- _EXERCISE AIM_
Below are records. Copy every line with "Input" in it.

━━━━━ PROVIDED ENTRIES

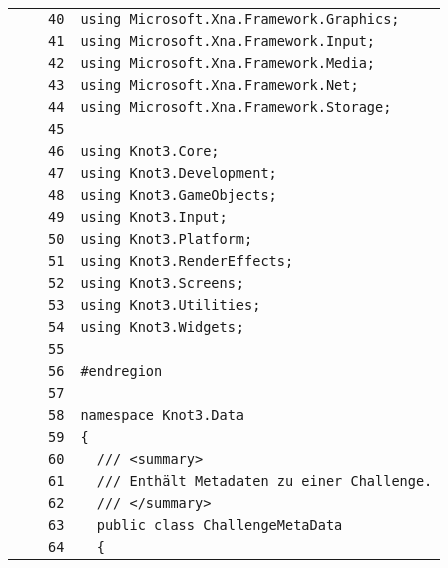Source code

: \documentclass[a4paper,10pt]{article}
\begin{document}
\begin{longtable}[l]{lrrl}
\cellcolor{gray} &  & \verb~40~ & \verb~using Microsoft.Xna.Framework.Graphics;~\\
\cellcolor{gray} &  & \verb~41~ & \verb~using Microsoft.Xna.Framework.Input;~\\
\cellcolor{gray} &  & \verb~42~ & \verb~using Microsoft.Xna.Framework.Media;~\\
\cellcolor{gray} &  & \verb~43~ & \verb~using Microsoft.Xna.Framework.Net;~\\
\cellcolor{gray} &  & \verb~44~ & \verb~using Microsoft.Xna.Framework.Storage;~\\
\cellcolor{gray} &  & \verb~45~ & \verb~~\\
\cellcolor{gray} &  & \verb~46~ & \verb~using Knot3.Core;~\\
\cellcolor{gray} &  & \verb~47~ & \verb~using Knot3.Development;~\\
\cellcolor{gray} &  & \verb~48~ & \verb~using Knot3.GameObjects;~\\
\cellcolor{gray} &  & \verb~49~ & \verb~using Knot3.Input;~\\
\cellcolor{gray} &  & \verb~50~ & \verb~using Knot3.Platform;~\\
\cellcolor{gray} &  & \verb~51~ & \verb~using Knot3.RenderEffects;~\\
\cellcolor{gray} &  & \verb~52~ & \verb~using Knot3.Screens;~\\
\cellcolor{gray} &  & \verb~53~ & \verb~using Knot3.Utilities;~\\
\cellcolor{gray} &  & \verb~54~ & \verb~using Knot3.Widgets;~\\
\cellcolor{gray} &  & \verb~55~ & \verb~~\\
\cellcolor{gray} &  & \verb~56~ & \verb~#endregion~\\
\cellcolor{gray} &  & \verb~57~ & \verb~~\\
\cellcolor{gray} &  & \verb~58~ & \verb~namespace Knot3.Data~\\
\cellcolor{gray} &  & \verb~59~ & \verb~{~\\
\cellcolor{gray} &  & \verb~60~ & \verb~  /// <summary>~\\
\cellcolor{gray} &  & \verb~61~ & \verb~  /// Enthält Metadaten zu einer Challenge.~\\
\cellcolor{gray} &  & \verb~62~ & \verb~  /// </summary>~\\
\cellcolor{gray} &  & \verb~63~ & \verb~  public class ChallengeMetaData~\\
\cellcolor{gray} &  & \verb~64~ & \verb~  {~\\

\end{longtable}
\end{document}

━━━━━━━━━━

- _EXERCISE SOLUTION_
\cellcolor{gray} &  & \verb~41~ & \verb~using Microsoft.Xna.Framework.Input;~\\
\cellcolor{gray} &  & \verb~49~ & \verb~using Knot3.Input;~\\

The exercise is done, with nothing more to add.